Теперь кричала уже вся толпа. Одни орали: «Прикончи ее, Энни!», другие: «Расшиби ей голову, Белла! Повали и затопчи!»
— Послушай, я не хочу делать тебе больно, — снова сказала я. — Сдавайся и уходи с ринга.
Молочница покачала головой, а потом отставила левую ногу и оттолкнулась, чтобы снова наброситься на меня, рыча по-лисьи. Пэдди, державший в руках часы, крикнул из угла:
— Минута прошла!
Добраться до меня ей так и не удалось. Я снова увернулась и на этот раз как следует приложила Беллу по затылку, и она полетела головой вперед. Ее лицо врезалось в помост, и она осталась неподвижно лежать на досках, которые впитывали кровь, лившуюся у нее из носа.
Толпа снова взорвалась криками, когда подскочил Пэдди и начал счет. Девки с фермы ругали меня на чем свет стоит и плевали в мою сторону, а парни побежали к букмекерам и их здоровякам подручным, вооруженным палками.
Джем подошел ко мне с полотенцем и сказал:
— Хорошо справилась, Энни. Правда ведь, это просто?
— Надеюсь, остальные претендентки окажутся такими же пьяными и бестолковыми.

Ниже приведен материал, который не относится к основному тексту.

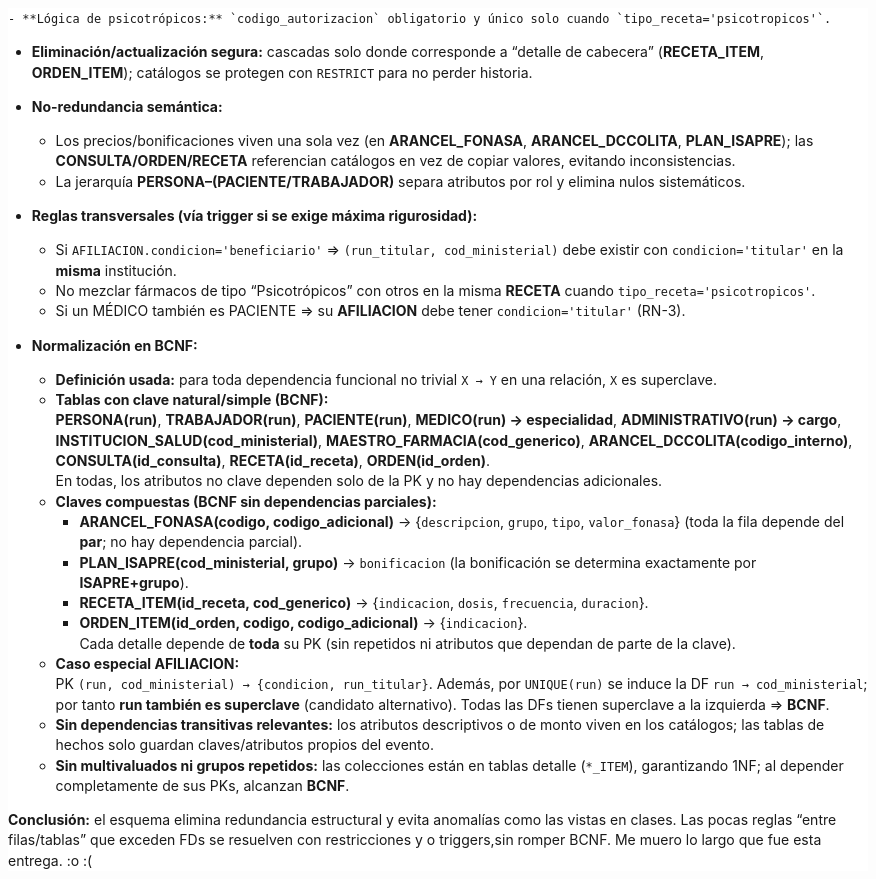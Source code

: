     - **Lógica de psicotrópicos:** `codigo_autorizacion` obligatorio y único solo cuando `tipo_receta='psicotropicos'`.
  - **Eliminación/actualización segura:** cascadas solo donde corresponde a “detalle de cabecera” (**RECETA_ITEM**, **ORDEN_ITEM**); catálogos se protegen con `RESTRICT` para no perder historia.
  - **No-redundancia semántica:**
    - Los precios/bonificaciones viven una sola vez (en **ARANCEL_FONASA**, **ARANCEL_DCCOLITA**, **PLAN_ISAPRE**); las **CONSULTA/ORDEN/RECETA** referencian catálogos en vez de copiar valores, evitando inconsistencias.
    - La jerarquía **PERSONA–(PACIENTE/TRABAJADOR)** separa atributos por rol y elimina nulos sistemáticos.
  - **Reglas transversales (vía trigger si se exige máxima rigurosidad):**
    - Si `AFILIACION.condicion='beneficiario'` ⇒ `(run_titular, cod_ministerial)` debe existir con `condicion='titular'` en la **misma** institución.
    - No mezclar fármacos de tipo “Psicotrópicos” con otros en la misma **RECETA** cuando `tipo_receta='psicotropicos'`.
    - Si un MÉDICO también es PACIENTE ⇒ su **AFILIACION** debe tener `condicion='titular'` (RN-3).

- **Normalización en BCNF:**
  - **Definición usada:** para toda dependencia funcional no trivial `X → Y` en una relación, `X` es superclave.
  - **Tablas con clave natural/simple (BCNF):**  
    **PERSONA(run)**, **TRABAJADOR(run)**, **PACIENTE(run)**, **MEDICO(run) → especialidad**, **ADMINISTRATIVO(run) → cargo**, **INSTITUCION_SALUD(cod_ministerial)**, **MAESTRO_FARMACIA(cod_generico)**, **ARANCEL_DCCOLITA(codigo_interno)**, **CONSULTA(id_consulta)**, **RECETA(id_receta)**, **ORDEN(id_orden)**.  
    En todas, los atributos no clave dependen solo de la PK y no hay dependencias adicionales.
  - **Claves compuestas (BCNF sin dependencias parciales):**
    - **ARANCEL_FONASA(codigo, codigo_adicional)** → {`descripcion`, `grupo`, `tipo`, `valor_fonasa`} (toda la fila depende del **par**; no hay dependencia parcial).
    - **PLAN_ISAPRE(cod_ministerial, grupo)** → `bonificacion` (la bonificación se determina exactamente por **ISAPRE+grupo**).
    - **RECETA_ITEM(id_receta, cod_generico)** → {`indicacion`, `dosis`, `frecuencia`, `duracion`}.
    - **ORDEN_ITEM(id_orden, codigo, codigo_adicional)** → {`indicacion`}.  
      Cada detalle depende de **toda** su PK (sin repetidos ni atributos que dependan de parte de la clave).
  - **Caso especial AFILIACION:**  
    PK `(run, cod_ministerial) → {condicion, run_titular}`. Además, por `UNIQUE(run)` se induce la DF `run → cod_ministerial`; por tanto **run también es superclave** (candidato alternativo). Todas las DFs tienen superclave a la izquierda ⇒ **BCNF**.
  - **Sin dependencias transitivas relevantes:** los atributos descriptivos o de monto viven en los catálogos; las tablas de hechos solo guardan claves/atributos propios del evento.
  - **Sin multivaluados ni grupos repetidos:** las colecciones están en tablas detalle (`*_ITEM`), garantizando 1NF; al depender completamente de sus PKs, alcanzan **BCNF**.

**Conclusión:** el esquema elimina redundancia estructural y evita anomalías como las vistas en clases. Las pocas reglas “entre filas/tablas” que exceden FDs se resuelven con restricciones y o triggers,sin romper BCNF. Me muero lo largo que fue esta entrega. :o :(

Моя противница пролежала до счета «десять», и Пэдди объявил нокаут. Джем спрыгнул с помоста, чтобы забрать свой выигрыш у букмекеров, а мы усадили Беллу и шлепками по щекам привели ее в чувство. Увидев меня с бутылью воды, молочница разревелась.

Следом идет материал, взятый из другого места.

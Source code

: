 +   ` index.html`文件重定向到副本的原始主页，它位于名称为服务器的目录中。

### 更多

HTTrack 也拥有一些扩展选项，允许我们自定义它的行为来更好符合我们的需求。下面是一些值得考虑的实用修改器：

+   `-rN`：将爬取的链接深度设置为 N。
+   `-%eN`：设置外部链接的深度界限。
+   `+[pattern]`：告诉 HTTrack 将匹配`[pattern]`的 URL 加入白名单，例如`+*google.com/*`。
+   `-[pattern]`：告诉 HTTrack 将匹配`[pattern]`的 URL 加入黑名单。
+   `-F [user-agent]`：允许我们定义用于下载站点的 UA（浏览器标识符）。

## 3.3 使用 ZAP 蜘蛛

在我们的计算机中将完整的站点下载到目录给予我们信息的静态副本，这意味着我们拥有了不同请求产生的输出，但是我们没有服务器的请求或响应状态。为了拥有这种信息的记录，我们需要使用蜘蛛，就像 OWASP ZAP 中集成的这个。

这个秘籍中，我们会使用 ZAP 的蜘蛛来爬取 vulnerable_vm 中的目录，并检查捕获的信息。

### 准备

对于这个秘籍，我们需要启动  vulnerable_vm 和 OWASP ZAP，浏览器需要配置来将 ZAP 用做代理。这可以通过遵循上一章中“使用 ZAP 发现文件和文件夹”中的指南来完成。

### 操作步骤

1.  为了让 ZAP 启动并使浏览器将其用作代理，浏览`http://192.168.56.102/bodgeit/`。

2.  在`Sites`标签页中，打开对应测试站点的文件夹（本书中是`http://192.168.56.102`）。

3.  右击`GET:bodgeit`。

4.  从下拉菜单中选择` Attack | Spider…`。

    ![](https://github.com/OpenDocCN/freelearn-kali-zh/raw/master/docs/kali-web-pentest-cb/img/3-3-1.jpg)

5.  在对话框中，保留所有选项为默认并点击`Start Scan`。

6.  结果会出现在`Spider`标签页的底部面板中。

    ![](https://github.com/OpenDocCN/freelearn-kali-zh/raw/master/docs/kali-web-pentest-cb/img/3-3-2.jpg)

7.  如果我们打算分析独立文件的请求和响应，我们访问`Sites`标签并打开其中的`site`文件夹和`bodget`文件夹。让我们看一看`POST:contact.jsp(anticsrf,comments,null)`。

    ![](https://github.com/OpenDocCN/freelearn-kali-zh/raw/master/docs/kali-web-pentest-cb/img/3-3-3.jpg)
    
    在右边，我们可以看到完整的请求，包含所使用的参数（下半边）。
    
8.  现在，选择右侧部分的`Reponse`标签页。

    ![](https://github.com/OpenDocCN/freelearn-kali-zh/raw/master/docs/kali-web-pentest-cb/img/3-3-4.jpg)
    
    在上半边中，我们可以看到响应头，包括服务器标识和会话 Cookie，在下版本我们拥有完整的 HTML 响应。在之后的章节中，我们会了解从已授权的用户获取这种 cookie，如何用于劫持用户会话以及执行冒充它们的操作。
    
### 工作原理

Вот в таком «благородном» духе представление и продолжалось весь этот и следующий день. Всего на мою долю пришелся двадцать одни раунд. Увидев, какую толпу собрала Белла, Пэдди поднял цену за поединок со мной до двух шиллингов, но от желающих все равно не было отбоя.
Как и говорил Джем, большинство из них были просто слишком пьяны, чтобы осознать происходящее.

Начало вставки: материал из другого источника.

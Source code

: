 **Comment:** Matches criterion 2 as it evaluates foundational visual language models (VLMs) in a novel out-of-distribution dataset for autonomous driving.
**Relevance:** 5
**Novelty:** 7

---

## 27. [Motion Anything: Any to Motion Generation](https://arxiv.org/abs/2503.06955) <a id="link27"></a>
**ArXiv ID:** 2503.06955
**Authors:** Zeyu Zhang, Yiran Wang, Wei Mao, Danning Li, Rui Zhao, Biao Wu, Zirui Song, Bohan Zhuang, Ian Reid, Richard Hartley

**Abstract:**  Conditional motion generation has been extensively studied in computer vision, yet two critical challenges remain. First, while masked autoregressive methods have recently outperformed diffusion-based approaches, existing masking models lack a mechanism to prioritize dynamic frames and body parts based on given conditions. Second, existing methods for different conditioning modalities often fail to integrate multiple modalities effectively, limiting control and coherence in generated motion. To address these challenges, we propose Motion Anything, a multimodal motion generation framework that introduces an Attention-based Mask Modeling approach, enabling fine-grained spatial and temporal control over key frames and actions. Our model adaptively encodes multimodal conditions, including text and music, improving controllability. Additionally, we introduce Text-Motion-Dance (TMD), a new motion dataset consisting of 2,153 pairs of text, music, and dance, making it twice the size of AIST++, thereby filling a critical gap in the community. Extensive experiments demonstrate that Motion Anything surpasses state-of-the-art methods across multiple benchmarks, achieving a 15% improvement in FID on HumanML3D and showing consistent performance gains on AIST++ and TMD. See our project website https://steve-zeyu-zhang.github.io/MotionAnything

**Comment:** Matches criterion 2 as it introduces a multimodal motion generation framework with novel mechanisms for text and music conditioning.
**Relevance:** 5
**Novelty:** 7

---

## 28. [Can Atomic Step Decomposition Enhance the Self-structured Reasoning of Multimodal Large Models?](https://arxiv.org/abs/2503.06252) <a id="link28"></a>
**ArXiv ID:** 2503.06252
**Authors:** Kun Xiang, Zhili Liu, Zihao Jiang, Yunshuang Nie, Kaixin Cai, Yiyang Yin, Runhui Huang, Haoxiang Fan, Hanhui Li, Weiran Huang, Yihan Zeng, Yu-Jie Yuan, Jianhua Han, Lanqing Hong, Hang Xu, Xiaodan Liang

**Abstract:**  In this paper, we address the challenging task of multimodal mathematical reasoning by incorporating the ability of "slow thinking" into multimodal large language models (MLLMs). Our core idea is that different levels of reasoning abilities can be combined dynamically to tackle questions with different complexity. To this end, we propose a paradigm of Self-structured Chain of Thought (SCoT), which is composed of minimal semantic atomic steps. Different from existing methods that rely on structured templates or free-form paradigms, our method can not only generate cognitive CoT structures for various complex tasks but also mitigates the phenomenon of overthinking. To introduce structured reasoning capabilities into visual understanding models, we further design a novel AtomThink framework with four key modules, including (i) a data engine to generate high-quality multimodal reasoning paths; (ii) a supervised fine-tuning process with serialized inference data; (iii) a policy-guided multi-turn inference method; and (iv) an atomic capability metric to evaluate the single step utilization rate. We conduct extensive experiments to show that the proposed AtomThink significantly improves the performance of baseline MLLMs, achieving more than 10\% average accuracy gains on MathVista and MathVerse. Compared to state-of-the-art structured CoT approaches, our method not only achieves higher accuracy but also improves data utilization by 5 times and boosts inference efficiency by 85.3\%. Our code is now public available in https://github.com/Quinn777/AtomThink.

Многие спотыкались и падали сами, или я укладывала их на помост. Некоторые из женщин быстро трезвели и успевали передумать после выхода на ринг, спеша выскочить за канаты, как только я вставала в стойку и звенел колокольчик.
Пять поединков пришлось остановить из-за попыток поставить мне подножку, укусить меня или пнуть ниже пояса, и тогда толпа принималась выкрикивать: «Позор! Позор!», и мужчины, с которыми пришли нарушительницы, пытались силой отобрать у Пэдди плату. Но никто из них не решился связываться с Джемом, поэтому шиллинги остались у нас, и за несколько дней наш с Джемом кошелек изрядно прибавил в толщине и весе.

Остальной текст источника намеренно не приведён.